Not that it’s all crumbling charm around here.  The station moved to the second floor of the French Market Corporation building on North Peters Street from its longtime home in Armstrong Park in Treme after Katrina swamped the grounds, and most of the equipment has been upgraded since then.  Still, there is the slight feel of being inside of a public school office: old steel lockers line the hall; posters from Piano Nights past with dated fonts hang on the walls; a large metal fixture holds individual mailboxes for the show hosts arranged roughly by their position in the weekly schedule.  A Kenny G LP overlooks the pigeonholes as a kind of momento mori. “Lest We Forget,” reads a note attached to its cover.  Small offices hold multiple occupants and their paraphernalia.

Only about twenty people are on staff here, and each person is almost a department unto themselves.  Everyone else who passes through the front door is a volunteer.  During a pledge drive, the number of individuals who offer their time--show hosts, pitchmen, engineers, phone operators, and musicians--totals over 300.

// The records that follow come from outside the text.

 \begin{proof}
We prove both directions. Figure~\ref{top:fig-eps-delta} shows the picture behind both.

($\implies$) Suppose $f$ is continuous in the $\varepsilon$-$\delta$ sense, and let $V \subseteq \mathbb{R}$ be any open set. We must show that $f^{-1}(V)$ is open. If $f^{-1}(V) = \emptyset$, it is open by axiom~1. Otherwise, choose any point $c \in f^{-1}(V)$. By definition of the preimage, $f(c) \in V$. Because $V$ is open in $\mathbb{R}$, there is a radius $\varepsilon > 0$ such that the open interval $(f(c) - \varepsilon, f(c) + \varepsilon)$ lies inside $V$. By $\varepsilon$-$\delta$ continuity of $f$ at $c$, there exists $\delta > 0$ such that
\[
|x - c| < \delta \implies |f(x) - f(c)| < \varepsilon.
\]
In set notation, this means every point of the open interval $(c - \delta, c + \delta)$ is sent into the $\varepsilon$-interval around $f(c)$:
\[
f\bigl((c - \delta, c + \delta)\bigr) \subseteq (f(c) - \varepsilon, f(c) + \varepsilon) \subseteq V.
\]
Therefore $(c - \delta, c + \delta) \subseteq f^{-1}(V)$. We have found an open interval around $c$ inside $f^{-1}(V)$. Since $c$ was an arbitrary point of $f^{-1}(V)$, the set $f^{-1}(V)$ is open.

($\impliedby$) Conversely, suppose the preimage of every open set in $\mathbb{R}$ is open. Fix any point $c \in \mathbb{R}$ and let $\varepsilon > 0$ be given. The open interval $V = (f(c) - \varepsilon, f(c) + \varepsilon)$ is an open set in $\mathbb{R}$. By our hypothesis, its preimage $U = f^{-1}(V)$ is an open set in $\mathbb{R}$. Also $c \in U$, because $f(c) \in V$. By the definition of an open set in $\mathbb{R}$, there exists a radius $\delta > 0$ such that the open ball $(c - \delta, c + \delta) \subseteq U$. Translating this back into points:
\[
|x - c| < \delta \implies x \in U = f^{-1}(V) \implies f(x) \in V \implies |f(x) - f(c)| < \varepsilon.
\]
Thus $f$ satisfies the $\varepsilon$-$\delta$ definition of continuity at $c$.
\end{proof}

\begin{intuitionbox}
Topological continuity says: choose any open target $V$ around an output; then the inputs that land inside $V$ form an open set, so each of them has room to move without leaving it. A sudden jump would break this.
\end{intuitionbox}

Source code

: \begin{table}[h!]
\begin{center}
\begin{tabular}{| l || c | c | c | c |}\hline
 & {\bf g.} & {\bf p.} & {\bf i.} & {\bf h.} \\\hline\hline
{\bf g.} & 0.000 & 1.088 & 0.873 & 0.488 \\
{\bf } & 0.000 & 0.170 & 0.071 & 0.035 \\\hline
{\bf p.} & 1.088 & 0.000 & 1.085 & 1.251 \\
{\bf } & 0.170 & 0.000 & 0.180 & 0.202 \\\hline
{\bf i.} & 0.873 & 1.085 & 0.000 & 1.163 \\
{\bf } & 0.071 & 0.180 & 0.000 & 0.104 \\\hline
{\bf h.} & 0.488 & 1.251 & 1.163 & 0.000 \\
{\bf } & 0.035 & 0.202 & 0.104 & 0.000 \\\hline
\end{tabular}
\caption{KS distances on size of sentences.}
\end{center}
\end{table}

Honey Island Swamp Band rock the performance room

There is one bottleneck in the station: the copy room that separates the kitchen from the air studio from which the show hosts broadcast.  This is where the communal printer churns out the latest list of new members that need to be thanked on air, where people blow into their coffee before moving on, where calendars, query letters, and calls for donations are posted on a bulletin board.  This is where New Orleans arrives and assembles before being transmitted out into the world.  


“Our culture is not a given,” James Carville says in a live sermon on Sunday afternoon during Cousin Dmitri’s Acoustic Blues show.  Of course, this became painfully obvious during the federal flood, or, as some around the station refer to it, “that thing that happened.”  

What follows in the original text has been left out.